親元から離れて入院生活を送っている子どもたちは体だけでなく、心も不安定になりがちです。医師や看護師は、自分の仕事で忙しいのでなかなか子どもたちの相手をできませんが、病棟保育士や医療保育士なら子どもたちのお世話やケアに専念し、退院までの生活を全力でサポートすることが可能です。
健康な子供を対象とする一般的な保育園とは異なり、病気やケガで入院している子供を保育するため、医師や看護師と連携を取りながら業務に当たります。
病棟保育士と医療保育士は名前こそ異なりますが、院内で行う業務はほぼ共通しています。

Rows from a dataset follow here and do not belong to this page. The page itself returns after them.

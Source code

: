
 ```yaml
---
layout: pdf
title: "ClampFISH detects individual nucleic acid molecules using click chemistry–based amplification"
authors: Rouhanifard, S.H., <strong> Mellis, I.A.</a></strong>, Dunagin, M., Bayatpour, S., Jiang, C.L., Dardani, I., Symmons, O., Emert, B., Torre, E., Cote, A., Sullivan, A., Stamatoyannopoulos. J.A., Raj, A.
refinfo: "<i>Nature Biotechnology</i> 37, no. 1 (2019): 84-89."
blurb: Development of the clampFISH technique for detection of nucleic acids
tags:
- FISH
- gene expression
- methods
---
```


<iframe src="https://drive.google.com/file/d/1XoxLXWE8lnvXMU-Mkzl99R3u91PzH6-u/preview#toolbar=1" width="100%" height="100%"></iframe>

そのため、病棟保育士と医療保育士は同じものと考えて差し支えありませんが、病院によっては医療保育士の方が看護面をサポートする役割が大きい場合もあります。
病棟保育士や医療保育士は「病院で働く保育士」ということで、よく「院内保育士」と混同されがちです。
しかし、病棟保育士や医療保育士が入院中の子供のケアを担当しているのに対し、院内保育士は医療機関職員の子供を預かる院内託児施設のスタッフとして働いています。
職場や担当する子供が根本的に異なるので、混同しないよう注意しましょう。一方の「病児保育士」や「病後保育士」は、親が連れてきた病気あるいは病後間もない子供を医療機関や子供の自宅で看るのが仕事です。
一時預かりのようなものですので、やはり入院中の子供のお世話やケアを担当する病棟保育士や医療保育士とは異なります。
医療機関で働いているといっても、病棟保育士や医療保育士自身が医療行為を行うわけではありませんので、医師や看護師の資格は必要ありません。原則として保育士の資格を持っていれば誰でも病棟保育士・医療保育士として働けます。
ただ、お世話する子供は病気やケガで入院している子どもたちですし、意思や看護師とコミュニケーションを取ったり、カンファレンスに参加したりすることもありますので、医療や看護の知識は持っておくに越したことはないでしょう。
病棟保育士や医療保育士のニーズが上昇しているのを受け、日本医療保育学会が2007年より「医療保育専門士」の資格認定制度を開始しました。
専門的な保育を通じて、子供本人とその家族のQOL(生活の質)を向上させることを目的に制定されたもので、一定の資格を有したうえで資格認定研修会に参加し、所定の項目をクリアすれば認定証が交付されます。
医療保育専門士の認定研修を受講するには、3つの資格を有している必要があります。[注1]
これらすべての要件を満たした人は、資格認定のための参加登録を行うことで、認定研修を受けられます。
[注1]一般社団法人日本医療保育学会認定「医療保育専門士」資格認定実施要綱
http://www.iryouhoiku.jp/docs/pdf/2019jissi.pdf
医療保育専門士の資格認定研修に参加した後は、課題として研修レポートや事例研究論文を提出する必要があります。
その後、面接で口頭試問が行われ、晴れて合格すれば登録および認定手続きを経て医療保育専門士の認定証と認定カードを交付してもらえます。
病棟保育士や医療保育士は心身に不調や不安を抱えている療養中の子供に対し、日常的な解除やメンタルケアを行うことを目的としています。
体も心も万全な状態で退院すれば、子どもたちの日常生活への復帰もスムーズになるでしょう。
あわせて医療保育専門士の資格も取得すれば、医療や看護の知識も身につき、現場でより活躍できるでしょう。